Don’t Call Them Climate Refugees
Migration

Don’t Call Them Climate Refugees

The majority of people displaced by climate change won’t cross international borders, will not be refugees or migrants

Several women and at least one boy are walking in a group. One of them is talking on a cell phone. Several are sharing umbrellas. The water, even on the train tracks, which are presumably slightly elevated, is up to their ankles.
Commuters walk on waterlogged railway tracks after getting off a stalled train during heavy monsoon rains in Mumbai, India, on July 2, 2019. REUTERS/Francis Mascarenhas

Large and increasing numbers of people are likely to be forced to move due to the climate crisis and its related economic and political consequences. Some estimates project the number of people displaced could reach 300 million—orders of magnitude more displaced people than humanity has ever seen at any point in recorded history. Unlike migrations that follow major disasters this movement will be slower and more subtle.

With climate linked droughts, crop failures, and unemployment disproportionately harming the poorest, people will be forced to move to survive.

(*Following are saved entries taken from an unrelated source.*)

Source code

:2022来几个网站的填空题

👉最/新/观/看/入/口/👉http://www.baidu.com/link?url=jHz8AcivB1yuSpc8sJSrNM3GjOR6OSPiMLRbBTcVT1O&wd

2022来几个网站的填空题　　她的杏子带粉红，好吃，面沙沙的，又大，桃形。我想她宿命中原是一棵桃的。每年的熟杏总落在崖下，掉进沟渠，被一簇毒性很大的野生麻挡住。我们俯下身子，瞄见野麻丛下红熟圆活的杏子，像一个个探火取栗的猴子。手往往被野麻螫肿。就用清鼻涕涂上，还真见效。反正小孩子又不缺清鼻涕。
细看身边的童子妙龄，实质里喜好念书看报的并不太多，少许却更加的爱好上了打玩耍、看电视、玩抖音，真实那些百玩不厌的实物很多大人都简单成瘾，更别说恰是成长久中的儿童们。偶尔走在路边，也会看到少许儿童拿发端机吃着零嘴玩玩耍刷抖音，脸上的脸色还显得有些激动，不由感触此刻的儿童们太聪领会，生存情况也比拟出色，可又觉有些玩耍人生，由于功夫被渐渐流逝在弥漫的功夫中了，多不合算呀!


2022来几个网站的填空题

Most will have inadequate means to afford passports, obtain visas, and purchase airfare to travel thousands of miles across international borders. Instead, they will move by foot or ferry, with hand-carried possessions, to nearby places mostly inside the same country or region.

65.3 M

People are forced to live outside their home today

A recent report highlighting the issue of climate change linked it to coastal submergence. Correcting for past errors, the study predicts a number of heavily-populated centers in low- and middle-income countries will slip underwater by the middle of this century. The study sounds a shockingly stark alarm over Mumbai, warning that this densely-populated urban area of 23 million people is at risk of being “wiped out” by the middle of century. Similar predictions are mentioned for several other cities in low- and middle-income countries where the impacts will be disproportionately severe.

It’s not just rising seas: increasing temperatures will also make densely populated parts of the world inhospitable to humans. A 2018 World Bank report predicts declining living standards in these places, which they call ‘heat hotspots’. As of now 65.3 million people are forced to live outside their homes and future projections range from 150 to 300 million people with 200 million being the most widely cited estimate. Experts fear that climate change could produce world’s biggest refugee crisis.

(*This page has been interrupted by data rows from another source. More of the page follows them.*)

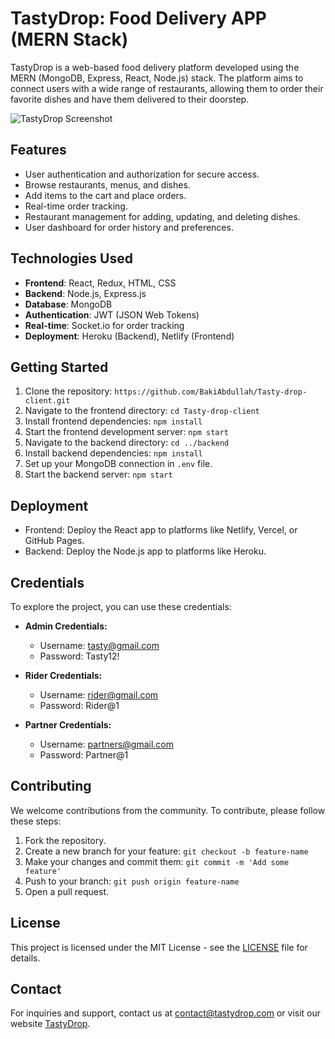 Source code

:# TastyDrop: Food Delivery APP (MERN Stack)

TastyDrop is a web-based food delivery platform developed using the MERN (MongoDB, Express, React, Node.js) stack. The platform aims to connect users with a wide range of restaurants, allowing them to order their favorite dishes and have them delivered to their doorstep.

![TastyDrop Screenshot](Tasty-Drop.png)

## Features

- User authentication and authorization for secure access.
- Browse restaurants, menus, and dishes.
- Add items to the cart and place orders.
- Real-time order tracking.
- Restaurant management for adding, updating, and deleting dishes.
- User dashboard for order history and preferences.

## Technologies Used

- **Frontend**: React, Redux, HTML, CSS
- **Backend**: Node.js, Express.js
- **Database**: MongoDB
- **Authentication**: JWT (JSON Web Tokens)
- **Real-time**: Socket.io for order tracking
- **Deployment**: Heroku (Backend), Netlify (Frontend)

## Getting Started

1. Clone the repository: `https://github.com/BakiAbdullah/Tasty-drop-client.git`
2. Navigate to the frontend directory: `cd Tasty-drop-client`
3. Install frontend dependencies: `npm install`
4. Start the frontend development server: `npm start`
5. Navigate to the backend directory: `cd ../backend`
6. Install backend dependencies: `npm install`
7. Set up your MongoDB connection in `.env` file.
8. Start the backend server: `npm start`

## Deployment

- Frontend: Deploy the React app to platforms like Netlify, Vercel, or GitHub Pages.
- Backend: Deploy the Node.js app to platforms like Heroku.

## Credentials

To explore the project, you can use these credentials:

- **Admin Credentials:**
  - Username: tasty@gmail.com
  - Password: Tasty12!

- **Rider Credentials:**
  - Username: rider@gmail.com
  - Password: Rider@1

- **Partner Credentials:**
  - Username: partners@gmail.com
  - Password: Partner@1


## Contributing

We welcome contributions from the community. To contribute, please follow these steps:

1. Fork the repository.
2. Create a new branch for your feature: `git checkout -b feature-name`
3. Make your changes and commit them: `git commit -m 'Add some feature'`
4. Push to your branch: `git push origin feature-name`
5. Open a pull request.

## License

This project is licensed under the MIT License - see the [LICENSE](LICENSE) file for details.

## Contact

For inquiries and support, contact us at contact@tastydrop.com or visit our website [TastyDrop](https://tasty-drops.web.app/).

A woman is standing in front of a red, yellow, and grey slate colored tin-roof building with an open door. It is one of several structures in a row—there’s an orange one, a green one, and a yellow one. She is turning her head away from the violence of the crashing wave, which sends water shooting up all around her and nearly to the top of the building. All the area in front of the structure is covered by turbulent water. This is a frightening scene.
A woman is drenched by huge waves outside her house along a seafront during high tide in Mumbai, India, on July 4, 2019. REUTERS/Francis Mascarenhas

So the questions to ask today are where these hundreds of millions of people currently live, to where will they move, and to what extent is the world prepared to deal with migration on this scale?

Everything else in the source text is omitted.